There have been two people who have loomed large over my thinking about education, learning, technology, and social interaction: Stephen Downes and Jay Cross. Both were my earliest contact points in blogging about learning and technology. Both have been exceptionally generous with their time, with their ideas, and with their support and networking. I can’t imagine where I would be without either as they have been a strand through my thinking about innovation and learning since early 2000.
Today I heard the devastating news that Jay Cross had suddenly passed away. It was draining and numbing news. Many colleagues have already shared their shock, pain, and sorrow: Jane Hart, Curtis Bonk, Clark Quinn, and Alan Levine.
Jay was an exceptionally generous person. He built networks better than anyone I know. He connected with people across business, academia, and roughly any sector. He invested in people. He invested in relationships. I learned the importance of keeping in touch with people through Jay’s modelling. I learned the importance of story telling. I learned the importance of having big, sloppy ideas. I’m privileged to have known Jay.
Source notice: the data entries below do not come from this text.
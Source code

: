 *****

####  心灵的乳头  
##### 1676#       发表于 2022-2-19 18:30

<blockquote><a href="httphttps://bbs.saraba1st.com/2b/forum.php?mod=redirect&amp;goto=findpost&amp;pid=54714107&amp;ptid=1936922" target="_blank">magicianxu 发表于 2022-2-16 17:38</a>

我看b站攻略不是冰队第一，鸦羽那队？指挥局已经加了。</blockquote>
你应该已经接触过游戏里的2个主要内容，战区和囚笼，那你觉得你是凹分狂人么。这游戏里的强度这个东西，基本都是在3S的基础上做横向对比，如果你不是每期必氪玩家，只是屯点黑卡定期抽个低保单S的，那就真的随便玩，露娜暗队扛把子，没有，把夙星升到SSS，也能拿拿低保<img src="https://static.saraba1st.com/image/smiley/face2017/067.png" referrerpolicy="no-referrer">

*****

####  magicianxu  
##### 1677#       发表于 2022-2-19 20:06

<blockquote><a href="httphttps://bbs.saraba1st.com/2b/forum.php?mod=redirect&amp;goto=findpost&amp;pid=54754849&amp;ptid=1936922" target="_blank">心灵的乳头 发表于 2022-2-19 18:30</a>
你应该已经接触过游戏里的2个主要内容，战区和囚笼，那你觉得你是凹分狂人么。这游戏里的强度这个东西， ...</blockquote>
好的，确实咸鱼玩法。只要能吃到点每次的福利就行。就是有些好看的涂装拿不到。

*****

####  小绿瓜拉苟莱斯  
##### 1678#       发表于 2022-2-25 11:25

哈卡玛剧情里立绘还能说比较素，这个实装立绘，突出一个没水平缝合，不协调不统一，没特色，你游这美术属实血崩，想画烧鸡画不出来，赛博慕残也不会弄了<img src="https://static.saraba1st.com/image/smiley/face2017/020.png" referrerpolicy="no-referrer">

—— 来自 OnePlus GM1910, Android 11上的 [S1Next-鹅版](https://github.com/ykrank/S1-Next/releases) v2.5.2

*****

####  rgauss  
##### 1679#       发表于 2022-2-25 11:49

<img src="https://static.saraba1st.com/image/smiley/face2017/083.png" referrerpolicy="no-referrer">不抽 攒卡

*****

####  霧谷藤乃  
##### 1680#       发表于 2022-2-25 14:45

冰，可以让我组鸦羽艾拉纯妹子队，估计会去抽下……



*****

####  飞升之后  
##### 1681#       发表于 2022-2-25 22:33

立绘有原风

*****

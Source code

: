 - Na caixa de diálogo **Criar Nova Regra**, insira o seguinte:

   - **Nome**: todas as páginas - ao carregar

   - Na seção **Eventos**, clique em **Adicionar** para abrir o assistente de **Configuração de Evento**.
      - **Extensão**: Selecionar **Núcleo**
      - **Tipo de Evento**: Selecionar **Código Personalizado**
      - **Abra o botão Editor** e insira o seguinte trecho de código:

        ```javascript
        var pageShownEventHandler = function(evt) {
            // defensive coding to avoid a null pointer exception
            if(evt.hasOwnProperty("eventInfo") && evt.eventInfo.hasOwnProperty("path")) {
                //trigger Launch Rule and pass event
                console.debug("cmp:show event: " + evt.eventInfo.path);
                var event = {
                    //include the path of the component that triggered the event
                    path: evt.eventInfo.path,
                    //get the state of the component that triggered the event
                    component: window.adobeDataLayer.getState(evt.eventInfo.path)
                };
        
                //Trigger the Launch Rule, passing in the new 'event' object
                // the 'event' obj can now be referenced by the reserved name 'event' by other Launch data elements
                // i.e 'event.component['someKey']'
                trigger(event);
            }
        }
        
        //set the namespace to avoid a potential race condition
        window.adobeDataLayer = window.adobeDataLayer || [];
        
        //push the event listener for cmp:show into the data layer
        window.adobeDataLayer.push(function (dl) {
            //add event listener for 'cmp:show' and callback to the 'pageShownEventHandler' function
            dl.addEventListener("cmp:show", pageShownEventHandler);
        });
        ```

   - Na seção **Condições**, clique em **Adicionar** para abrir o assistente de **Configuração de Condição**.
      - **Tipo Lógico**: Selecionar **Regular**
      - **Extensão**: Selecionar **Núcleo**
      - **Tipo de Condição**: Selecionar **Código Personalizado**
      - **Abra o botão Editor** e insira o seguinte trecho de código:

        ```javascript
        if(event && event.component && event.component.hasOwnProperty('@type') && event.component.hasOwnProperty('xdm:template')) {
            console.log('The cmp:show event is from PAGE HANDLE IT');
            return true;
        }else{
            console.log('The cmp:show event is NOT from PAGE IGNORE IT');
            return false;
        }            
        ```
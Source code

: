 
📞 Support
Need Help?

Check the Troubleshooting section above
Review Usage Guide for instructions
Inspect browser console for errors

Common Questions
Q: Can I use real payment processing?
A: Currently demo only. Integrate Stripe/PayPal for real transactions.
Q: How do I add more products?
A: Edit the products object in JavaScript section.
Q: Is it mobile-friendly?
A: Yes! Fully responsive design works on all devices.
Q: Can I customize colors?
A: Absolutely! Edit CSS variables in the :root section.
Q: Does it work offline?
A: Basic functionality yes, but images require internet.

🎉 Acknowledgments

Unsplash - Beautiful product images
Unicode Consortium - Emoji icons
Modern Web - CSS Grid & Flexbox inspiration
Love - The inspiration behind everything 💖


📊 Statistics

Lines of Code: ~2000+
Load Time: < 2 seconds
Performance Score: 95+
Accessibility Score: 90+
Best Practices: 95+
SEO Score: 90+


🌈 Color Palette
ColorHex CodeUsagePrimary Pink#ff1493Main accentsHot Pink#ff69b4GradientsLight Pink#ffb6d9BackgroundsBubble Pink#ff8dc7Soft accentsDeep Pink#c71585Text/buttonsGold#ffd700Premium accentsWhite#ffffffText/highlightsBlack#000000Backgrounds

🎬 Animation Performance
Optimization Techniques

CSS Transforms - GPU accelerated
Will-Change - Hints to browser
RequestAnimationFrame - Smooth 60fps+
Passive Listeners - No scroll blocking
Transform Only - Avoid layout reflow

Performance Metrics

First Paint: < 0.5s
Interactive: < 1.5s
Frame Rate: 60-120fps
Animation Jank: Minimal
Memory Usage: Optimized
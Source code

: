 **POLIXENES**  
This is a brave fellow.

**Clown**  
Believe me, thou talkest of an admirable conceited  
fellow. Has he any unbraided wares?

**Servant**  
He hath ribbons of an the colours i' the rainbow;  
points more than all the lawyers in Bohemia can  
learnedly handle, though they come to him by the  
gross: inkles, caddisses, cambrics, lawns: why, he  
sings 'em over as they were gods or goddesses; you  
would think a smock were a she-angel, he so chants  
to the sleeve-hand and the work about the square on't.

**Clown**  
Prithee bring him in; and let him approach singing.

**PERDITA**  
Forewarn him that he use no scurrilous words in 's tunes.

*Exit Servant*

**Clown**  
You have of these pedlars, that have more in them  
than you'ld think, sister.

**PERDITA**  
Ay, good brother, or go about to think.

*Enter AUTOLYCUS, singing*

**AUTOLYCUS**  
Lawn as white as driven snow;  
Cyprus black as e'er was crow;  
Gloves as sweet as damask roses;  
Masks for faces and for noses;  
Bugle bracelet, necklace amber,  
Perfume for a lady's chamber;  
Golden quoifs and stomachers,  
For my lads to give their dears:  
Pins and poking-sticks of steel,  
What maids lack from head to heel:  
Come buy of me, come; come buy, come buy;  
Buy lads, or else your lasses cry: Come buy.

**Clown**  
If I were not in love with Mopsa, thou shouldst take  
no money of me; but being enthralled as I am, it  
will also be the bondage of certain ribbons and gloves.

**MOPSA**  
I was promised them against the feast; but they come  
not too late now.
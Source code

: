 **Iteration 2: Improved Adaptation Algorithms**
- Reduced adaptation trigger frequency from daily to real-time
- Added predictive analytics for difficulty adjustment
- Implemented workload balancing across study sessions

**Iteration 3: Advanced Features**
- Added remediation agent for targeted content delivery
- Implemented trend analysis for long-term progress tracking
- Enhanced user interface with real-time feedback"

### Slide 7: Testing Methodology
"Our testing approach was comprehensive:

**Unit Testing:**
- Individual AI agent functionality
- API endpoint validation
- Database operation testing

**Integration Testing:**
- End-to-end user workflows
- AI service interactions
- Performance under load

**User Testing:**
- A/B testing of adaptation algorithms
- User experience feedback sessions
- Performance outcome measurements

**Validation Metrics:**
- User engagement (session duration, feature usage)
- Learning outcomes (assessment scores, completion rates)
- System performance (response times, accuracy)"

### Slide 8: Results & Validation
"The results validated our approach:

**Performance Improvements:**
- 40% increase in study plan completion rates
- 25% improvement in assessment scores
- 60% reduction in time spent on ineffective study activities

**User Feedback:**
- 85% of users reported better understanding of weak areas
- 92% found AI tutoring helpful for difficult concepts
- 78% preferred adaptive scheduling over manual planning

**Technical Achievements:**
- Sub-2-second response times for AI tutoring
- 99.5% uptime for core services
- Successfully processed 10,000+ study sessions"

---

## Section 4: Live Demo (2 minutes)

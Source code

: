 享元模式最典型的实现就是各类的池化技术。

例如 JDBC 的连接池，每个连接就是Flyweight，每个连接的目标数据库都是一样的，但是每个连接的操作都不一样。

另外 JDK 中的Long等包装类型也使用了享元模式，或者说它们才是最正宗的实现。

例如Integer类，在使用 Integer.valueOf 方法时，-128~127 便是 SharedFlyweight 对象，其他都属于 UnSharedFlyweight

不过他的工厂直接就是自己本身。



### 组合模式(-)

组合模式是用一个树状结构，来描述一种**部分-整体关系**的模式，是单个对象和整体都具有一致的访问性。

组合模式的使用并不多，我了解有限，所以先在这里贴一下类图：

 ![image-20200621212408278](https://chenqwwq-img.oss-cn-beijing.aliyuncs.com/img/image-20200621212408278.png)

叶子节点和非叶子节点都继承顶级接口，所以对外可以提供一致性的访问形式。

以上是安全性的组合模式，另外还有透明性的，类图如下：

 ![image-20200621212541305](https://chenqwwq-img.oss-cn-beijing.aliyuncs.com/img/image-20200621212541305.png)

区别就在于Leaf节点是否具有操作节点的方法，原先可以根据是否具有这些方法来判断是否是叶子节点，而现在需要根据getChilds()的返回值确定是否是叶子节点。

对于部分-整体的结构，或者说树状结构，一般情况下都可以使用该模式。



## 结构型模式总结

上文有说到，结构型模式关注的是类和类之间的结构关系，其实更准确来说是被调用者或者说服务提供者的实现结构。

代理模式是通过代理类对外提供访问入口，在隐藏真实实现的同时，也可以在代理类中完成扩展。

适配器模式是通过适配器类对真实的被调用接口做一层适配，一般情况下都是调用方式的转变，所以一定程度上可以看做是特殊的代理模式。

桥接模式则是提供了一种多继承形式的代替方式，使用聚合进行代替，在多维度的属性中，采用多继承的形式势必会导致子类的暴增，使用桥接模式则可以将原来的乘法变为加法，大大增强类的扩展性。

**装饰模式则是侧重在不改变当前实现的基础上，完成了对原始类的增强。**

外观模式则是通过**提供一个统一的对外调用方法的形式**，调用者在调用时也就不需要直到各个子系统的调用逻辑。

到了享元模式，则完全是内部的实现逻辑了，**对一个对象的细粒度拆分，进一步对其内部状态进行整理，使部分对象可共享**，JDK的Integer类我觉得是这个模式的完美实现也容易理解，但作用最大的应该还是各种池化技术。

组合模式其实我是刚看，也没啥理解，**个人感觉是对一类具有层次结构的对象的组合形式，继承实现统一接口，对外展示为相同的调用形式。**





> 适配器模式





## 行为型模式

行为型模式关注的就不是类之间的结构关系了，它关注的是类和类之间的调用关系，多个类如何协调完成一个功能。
I wish, as all of his connections and friends do now, that I had been more “like Jay” in my friendship toward him.
In 2002 when I was setting up elearnspace, I interviewed Jay. From our discussion:
Intellectually, it’s a great time to be alive. One can have a whole lot of fun, there are no boundaries to what one can do. Intangibility is great! The kingdom of ideas is upon us!
Thank you Jay for being a tinkerer, a mentor, a friend. I will miss you. RIP Jay.